How to treat a command output as text

You are attempting to execute the contents of $pvs_var as a command, rather than passing the string to awk.

To fix this, add an echo or printf in your if statement:

if [[ $(echo "$pvs_var" | awk '{ print $2 }') = vg_name ]]; then
    do something
fi

Get the output in JSON format, and then you'll be able to extract information in a more reliable way:

pv_info=$(pvs -o pv_all,vg_all --unit b --nosuffix --reportformat json)
sdb1_vg=$(
  printf '%s\n' "$pv_info" |
    jq -r '.report[].pv[]|select(.pv_name == "/dev/sdb1").vg_name'
)

if [ "$sdb1_vg" = vg_name ]; then...

Or use a proper programming language with a JSON library instead of a shell (ksh93 does have JSON support though in its upcoming version).

(you need LVM 2.02.158 (2016) or newer for --reportformat json).

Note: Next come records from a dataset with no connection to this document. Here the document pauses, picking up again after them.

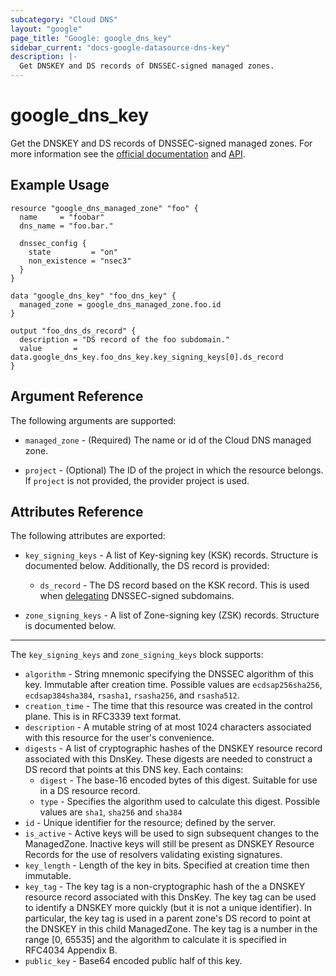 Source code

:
 ```yaml
---
subcategory: "Cloud DNS"
layout: "google"
page_title: "Google: google_dns_key"
sidebar_current: "docs-google-datasource-dns-key"
description: |-
  Get DNSKEY and DS records of DNSSEC-signed managed zones.
---
```


# google\_dns\_key

Get the DNSKEY and DS records of DNSSEC-signed managed zones. For more information see the
[official documentation](https://cloud.google.com/dns/docs/dnskeys/)
and [API](https://cloud.google.com/dns/docs/reference/v1/dnsKeys).


## Example Usage

```hcl
resource "google_dns_managed_zone" "foo" {
  name     = "foobar"
  dns_name = "foo.bar."

  dnssec_config {
    state         = "on"
    non_existence = "nsec3"
  }
}

data "google_dns_key" "foo_dns_key" {
  managed_zone = google_dns_managed_zone.foo.id
}

output "foo_dns_ds_record" {
  description = "DS record of the foo subdomain."
  value       = data.google_dns_key.foo_dns_key.key_signing_keys[0].ds_record
}
```

## Argument Reference

The following arguments are supported:

* `managed_zone` - (Required) The name or id of the Cloud DNS managed zone.

* `project` - (Optional) The ID of the project in which the resource belongs. If `project` is not provided, the provider project is used.

## Attributes Reference

The following attributes are exported:

* `key_signing_keys` - A list of Key-signing key (KSK) records. Structure is documented below. Additionally, the DS record is provided:
  * `ds_record` - The DS record based on the KSK record. This is used when [delegating](https://cloud.google.com/dns/docs/dnssec-advanced#subdelegation) DNSSEC-signed subdomains.

* `zone_signing_keys` - A list of Zone-signing key (ZSK) records. Structure is documented below.

---

The `key_signing_keys` and `zone_signing_keys` block supports:
  * `algorithm` - String mnemonic specifying the DNSSEC algorithm of this key. Immutable after creation time. Possible values are `ecdsap256sha256`, `ecdsap384sha384`, `rsasha1`, `rsasha256`, and `rsasha512`.
  * `creation_time` - The time that this resource was created in the control plane. This is in RFC3339 text format.
  * `description` - A mutable string of at most 1024 characters associated with this resource for the user's convenience.
  * `digests` - A list of cryptographic hashes of the DNSKEY resource record associated with this DnsKey. These digests are needed to construct a DS record that points at this DNS key. Each contains:
    - `digest` - The base-16 encoded bytes of this digest. Suitable for use in a DS resource record.
    - `type` - Specifies the algorithm used to calculate this digest. Possible values are `sha1`, `sha256` and `sha384`
  * `id` - Unique identifier for the resource; defined by the server.
  * `is_active` - Active keys will be used to sign subsequent changes to the ManagedZone. Inactive keys will still be present as DNSKEY Resource Records for the use of resolvers validating existing signatures.
  * `key_length` - Length of the key in bits. Specified at creation time then immutable.
  * `key_tag` - The key tag is a non-cryptographic hash of the a DNSKEY resource record associated with this DnsKey. The key tag can be used to identify a DNSKEY more quickly (but it is not a unique identifier). In particular, the key tag is used in a parent zone's DS record to point at the DNSKEY in this child ManagedZone. The key tag is a number in the range [0, 65535] and the algorithm to calculate it is specified in RFC4034 Appendix B.
  * `public_key` - Base64 encoded public half of this key.
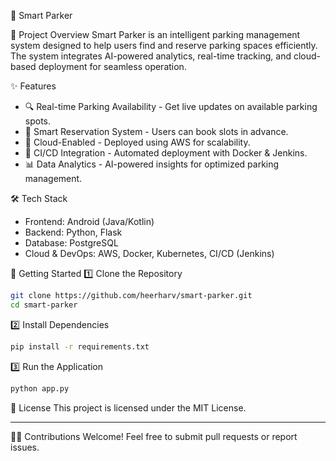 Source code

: 🚗 Smart Parker

📌 Project Overview
Smart Parker is an intelligent parking management system designed to help users find and reserve parking spaces efficiently. The system integrates AI-powered analytics, real-time tracking, and cloud-based deployment for seamless operation.

✨ Features
- 🔍 Real-time Parking Availability - Get live updates on available parking spots.
- 📍 Smart Reservation System - Users can book slots in advance.
- 🔗 Cloud-Enabled - Deployed using AWS for scalability.
- 🔄 CI/CD Integration - Automated deployment with Docker & Jenkins.
- 📊 Data Analytics - AI-powered insights for optimized parking management.

🛠️ Tech Stack
- Frontend: Android (Java/Kotlin)
- Backend: Python, Flask
- Database: PostgreSQL
- Cloud & DevOps: AWS, Docker, Kubernetes, CI/CD (Jenkins)

🚀 Getting Started
1️⃣ Clone the Repository
```sh
git clone https://github.com/heerharv/smart-parker.git
cd smart-parker
```

2️⃣ Install Dependencies
```sh
pip install -r requirements.txt
```

3️⃣ Run the Application
```sh
python app.py
```

📜 License
This project is licensed under the MIT License.

---
👨‍💻 Contributions Welcome! Feel free to submit pull requests or report issues.
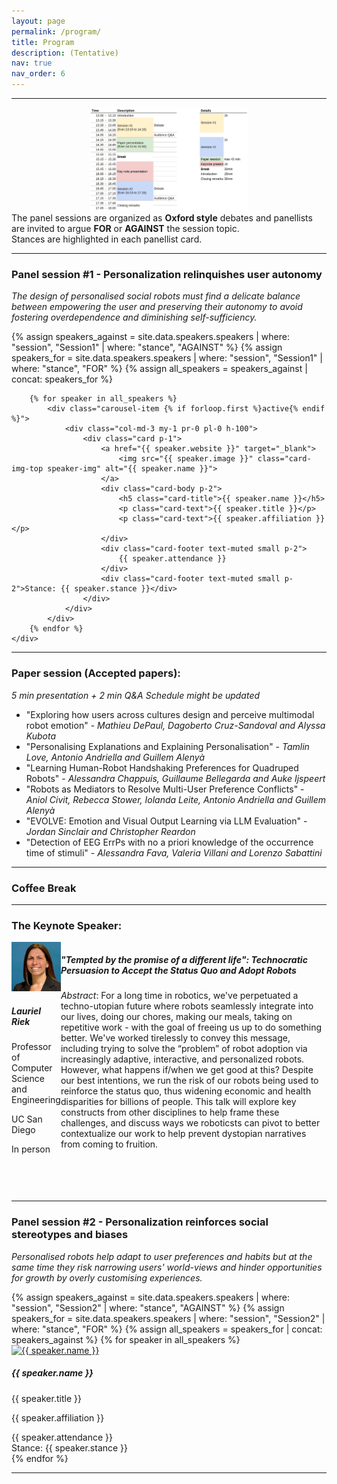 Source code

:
 ```yaml
---
layout: page
permalink: /program/
title: Program
description: (Tentative)
nav: true
nav_order: 6
---
```

<hr>
<!-- <h3>Workshop program</h3>
<ul> 
    <li>Introduction of the drafted journal structure that will serve as pivotal discussion guideline during the workshop</li>
    <li>Invited speakers' presentations followed by interactive activities to engage the audience and collect different perspectives on the topics</li>
    <li>Breakout sessions to discuss the topics in smaller groups</li>
    <li>Plenary session to present the results of the breakout sessions</li>
    <li>Panel session</li>
    <li>Closing remarks and definition of plan of action for the scientific contribution</li>
</ul> -->

<div class="card my-5" style="min-height: inherit; max-width: 50%; margin-left: auto !important; margin-right: auto !important;">
    <img src="/assets/img/program.png" class="mx-auto d-block" >
</div>
The panel sessions are organized as <b>Oxford style</b> debates and panellists are invited to argue <b>FOR</b> or <b>AGAINST</b> the session topic. 
<br>
Stances are highlighted in each panellist card.
<hr>
<h3>Panel session #1 - Personalization relinquishes user autonomy</h3>
<p><i>The design of personalised social robots must find a delicate balance between empowering the user and preserving their autonomy to avoid fostering overdependence and diminishing self-sufficiency.</i></p>
  <div id="myCarouselSpeakers" class="carousel container card-deck mt-3 mb-5">
    <div class="carousel-inner w-100 d-flex">  
        {% assign speakers_against = site.data.speakers.speakers | where: "session", "Session1" | where: "stance", "AGAINST" %}
        {% assign speakers_for = site.data.speakers.speakers | where: "session", "Session1" | where: "stance", "FOR" %}
        {% assign all_speakers = speakers_against | concat: speakers_for %}

        {% for speaker in all_speakers %}
            <div class="carousel-item {% if forloop.first %}active{% endif %}">
                <div class="col-md-3 my-1 pr-0 pl-0 h-100">
                    <div class="card p-1">
                        <a href="{{ speaker.website }}" target="_blank">
                            <img src="{{ speaker.image }}" class="card-img-top speaker-img" alt="{{ speaker.name }}">
                        </a>
                        <div class="card-body p-2">
                            <h5 class="card-title">{{ speaker.name }}</h5>
                            <p class="card-text">{{ speaker.title }}</p>
                            <p class="card-text">{{ speaker.affiliation }}</p>
                        </div>
                        <div class="card-footer text-muted small p-2">
                            {{ speaker.attendance }}
                        </div>
                        <div class="card-footer text-muted small p-2">Stance: {{ speaker.stance }}</div>
                    </div>
                </div>
            </div>
        {% endfor %}
    </div>
</div>


<hr>
<h3>Paper session (Accepted papers): </h3>
<i>5 min presentation + 2 min Q&amp;A</i>
<i>Schedule might be updated</i>
<ul>
    <li>"Exploring how users across cultures design and perceive multimodal robot emotion" - <i>Mathieu DePaul, Dagoberto Cruz-Sandoval and Alyssa Kubota</i></li>
    <li>"Personalising Explanations and Explaining Personalisation" - <i>Tamlin Love, Antonio Andriella and Guillem Alenyà</i></li>
    <li>"Learning Human-Robot Handshaking Preferences for Quadruped Robots" - <i>Alessandra Chappuis, Guillaume Bellegarda and Auke Ijspeert</i></li>
    <li>"Robots as Mediators to Resolve Multi-User Preference Conflicts" - <i>Aniol Civit, Rebecca Stower, Iolanda Leite, Antonio Andriella and Guillem Alenyà</i></li>
    <li>"EVOLVE: Emotion and Visual Output Learning via LLM Evaluation" - <i>Jordan Sinclair and Christopher Reardon</i></li>
    <li>"Detection of EEG ErrPs with no a priori knowledge of the occurrence time of stimuli" - <i>Alessandra Fava, Valeria Villani and Lorenzo Sabattini</i></li>
</ul>
<hr>
<h3>Coffee Break</h3>
<hr>

<h3>The Keynote Speaker: </h3>
<div class="row" style="display: flex; justify-content: center;">
  <div class="col-md-3 pr-0 pl-0 m-1" style = "min-height: 400px; max-width: 255px;">
      <div class="card p-1" style="min-height: inherit;">
        <a href="https://laurelriek.org/" target="_blank">
            <img src="/assets/img/lr.jpg" class="card-img-top speaker-img" alt="Lauriel Riek">
        </a>
        <div class="card-body p-2">
            <h5 class="card-title">Lauriel Riek</h5>
            <p class="card-text">Professor of Computer Science and Engineering</p>
            <p class="card-text">UC San Diego</p>
        </div>
        <div class="card-footer text-muted small p-2">
            In person <i class='fa-solid fa-user'></i>
        </div>
      </div>
  </div>
  <div class="col-md-6 m-1 pr-0 pl-0 d-inline">
      <div class="card p-1" style="min-height: inherit;">
      <div class="card-header"><h5>"Tempted by the promise of a different life": Technocratic Persuasion to Accept the Status Quo and Adopt Robots</h5></div>
      <div class="card-body"> <i>Abstract</i>: For a long time in robotics, we've perpetuated a techno-utopian future where robots seamlessly integrate into our lives, doing our chores, making our meals, taking on repetitive work - with the goal of freeing us up to do something better. We've worked tirelessly to convey this message, including trying to solve the “problem” of robot adoption via increasingly adaptive, interactive, and personalized robots. However, what happens if/when we get good at this? Despite our best intentions, we run the risk of our robots being used to reinforce the status quo, thus widening economic and health disparities for billions of people. This talk will explore key constructs from other disciplines to help frame these challenges, and discuss ways we roboticsts can pivot to better contextualize our work to help prevent dystopian narratives from coming to fruition.</div>
      </div>
  </div>
</div>

<hr>
<h3>Panel session #2 - Personalization reinforces social stereotypes and biases</h3>
<p><i>Personalised robots help adapt to user preferences and habits but at the same time they risk narrowing users' world-views and hinder opportunities for growth by overly customising experiences.</i></p>
<div id="myCarouselSpeakers" class="carousel container card-deck mt-3 mb-5">
    <div class="carousel-inner w-100 d-flex">  
        {% assign speakers_against = site.data.speakers.speakers | where: "session", "Session2" | where: "stance", "AGAINST" %}
        {% assign speakers_for = site.data.speakers.speakers | where: "session", "Session2" | where: "stance", "FOR" %}
        {% assign all_speakers = speakers_for | concat: speakers_against %}
        {% for speaker in all_speakers %}
            <div class="carousel-item {% if forloop.first %}active{% endif %}">
                <div class="col-md-3 my-1 pr-0 pl-0 h-100">
                    <div class="card p-1">
                        <a href="{{ speaker.website }}" target="_blank">
                            <img src="{{ speaker.image }}" class="card-img-top speaker-img" alt="{{ speaker.name }}">
                        </a>
                        <div class="card-body p-2">
                            <h5 class="card-title">{{ speaker.name }}</h5>
                            <p class="card-text">{{ speaker.title }}</p>
                            <p class="card-text">{{ speaker.affiliation }}</p>
                        </div>
                        <div class="card-footer text-muted small p-2">
                            {{ speaker.attendance }}
                        </div>
                        <div class="card-footer text-muted small p-2">Stance: {{ speaker.stance }}</div>
                    </div>
                </div>
            </div>
        {% endfor %}
    </div>
  </div>
<hr> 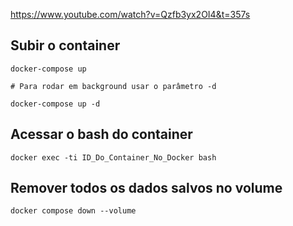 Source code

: https://www.youtube.com/watch?v=Qzfb3yx2OI4&t=357s

## Subir o container
```
docker-compose up

# Para rodar em background usar o parâmetro -d

docker-compose up -d

```

## Acessar o bash do container

```
docker exec -ti ID_Do_Container_No_Docker bash
```


## Remover todos os dados salvos no volume

```
docker compose down --volume
```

If it's just that one query you want to do, pvs can also do all the work for you:

sdb1_vg=$(
  pvs -o vg_name -S pv_name=/dev/sdb1 --no-heading --config 'log{prefix=""}'
)

(you need LVM 2.02.107 (2014) or newer for -S).

Also remember to quote your variables and avoid echo.


If you want to compare the VG from the output, then it might be easier to pre-process that:

# if you still need it
pvs_var=$(pvs | grep "sdb1") 
vg_name=$(pvs | grep "sdb1" | awk '{print $2}')
if [ "$vg_name" = "vg_name" ]; then
  echo do something
fi

What you were doing with

$($pvs_var | awk '{ print $2 }')

was initiating a command substitution $( ... ) whose first command was $pvs_var. Bash dutifully substituted the value of the variable and then attempted to execute it. That's not what you wanted.

Another alternative would be to send the variable as a here-string to the awk command:

# ...
if [ $(awk '{print $2}' <<< "$pvs_var") = "vg_name" ]; then
# ...

Here, the command substitution is calling awk and passing it input on stdin -- the contents of the $pvs_var variable.